St Theresa

The Headmistress Writes
Issue 1457
st theresa.jpg Good afternoon,

Despite what you may have heard over the last couple of weeks, things are going very smoothly here and I’d like to reassure parents that I’m not at all distracted from the vital job of keeping the school running smoo – What? Who? When? With whom? Why did no one tell me? – sorry, where was I? Oh yes, talking about the school running smoothly... 

The main talking-point this week has been the successful unveiling of a statue of the best Headmistress the school has had. Fashioned out of wax by visiting art teacher Madame Tussaud (in her last year at the school, due to anticipated visa issues), all went without a hitch – dear God, what is it now? Damien did what? You’re joking! You’re not joking. Well, don’t ask me, ask his lawyer – forgive me... As I was saying, all went without a hitch, though I was a little surprised to see a statue of Mr Johnson already there outside a mock-up of the Headteacher’s front door. 

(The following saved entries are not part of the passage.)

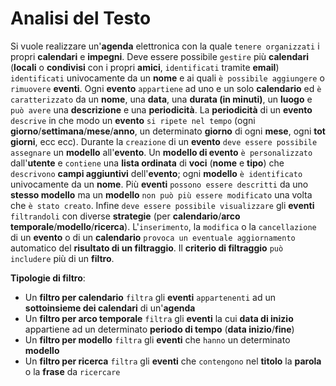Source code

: Analisi del Testo
===
Si vuole realizzare un'**agenda** elettronica con la quale `tenere organizzati` i propri **calendari** e **impegni**. Deve essere possibile `gestire` più **calendari** (**locali** o **condivisi** con i propri **amici**, `identificati` tramite **email**) `identificati` univocamente da un **nome** e ai quali `è possibile aggiungere` o `rimuovere` **eventi**. Ogni **evento** `appartiene` ad uno e un solo **calendario** ed `è caratterizzato` da un **nome**, una **data**, una **durata (in minuti)**, un **luogo** e `può avere` una **descrizione** e una **periodicità**. La **periodicità** di un **evento** `descrive` in che modo un **evento** `si ripete nel tempo` (ogni **giorno**/**settimana**/**mese**/**anno**, un determinato **giorno** di ogni **mese**, ogni **tot giorni**, ecc ecc). Durante la `creazione` di un **evento** `deve essere possibile assegnare` un **modello** all'**evento**. Un **modello di evento** `è personalizzato` dall'**utente** e `contiene` una **lista ordinata** di **voci** (**nome** e **tipo**) che `descrivono` **campi aggiuntivi** dell'**evento**; ogni **modello** `è identificato` univocamente da un **nome**. Più **eventi** `possono essere descritti` da uno **stesso modello** ma un **modello** `non può più essere modificato` una volta che `è stato creato`. Infine `deve essere possibile visualizzare` gli **eventi** `filtrandoli` con diverse **strategie** (per **calendario**/**arco temporale**/**modello**/**ricerca**). L'`inserimento`, la `modifica` o la `cancellazione` di un **evento** o di un **calendario** `provoca un eventuale aggiornamento` automatico del **risultato di un filtraggio**. Il **criterio di filtraggio** `può includere` più di un **filtro**.

**Tipologie di filtro**:

* Un **filtro per calendario** `filtra` gli **eventi** `appartenenti` ad un **sottoinsieme dei calendari** di un'**agenda** 
* Un **filtro per arco temporale** `filtra` gli **eventi** la cui **data di inizio** appartiene ad un determinato **periodo di tempo** (**data inizio**/**fine**)
* Un **filtro per modello** `filtra` gli **eventi** che `hanno` un determinato **modello**
* Un **filtro per ricerca** `filtra` gli **eventi** che `contengono` nel **titolo** la **parola** o la **frase** da `ricercare`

Madame Tussaud explained that this was because she was a little confused as to who was actually running the school – What’s that? Whose knee this time? Oh hang on, there’s someone on the other line, I’ll call you back. Hello? WHAT!!! How many times? But she told me she was on holiday. Well, don’t ask me, I’ve got no idea – now where was I, oh yes, running the school. Anyway, straight after the unveiling ceremony I moved the Boris wax dummy to a more appropriate position, away from my front door and right next to the nearest radiator. Soon it will be reduced to an oily lump of sweaty blubber with a mop of blond hair – so even more like the real thing. (Thank you, Mr Williamson, for that quip. I can see you’ll be sticking with me for the long haul – however long or short that turns out to be.) 

Still, that’s quite enough about Boris and his forthcoming meltdown. I’d like to take this opportunity to give you more good news abou – I beg your pardon? I don’t believe it, that’s impossible! Oh, I see, yes, that’s possible. No, that’s quite enough detail, thank you. And him a Christian? No, I don’t know what my father would say either – well, the good news will have to wait, I’m afraid, as it looks like the rest of the newsletter is going to be taken up with saying goodbye to various members of the senior staff room.

Yours sincerely
What? When? How? Wearing women’s perfume? Whatever next? NO!?

Mrs T May
Headmistress ?(at time of going to press)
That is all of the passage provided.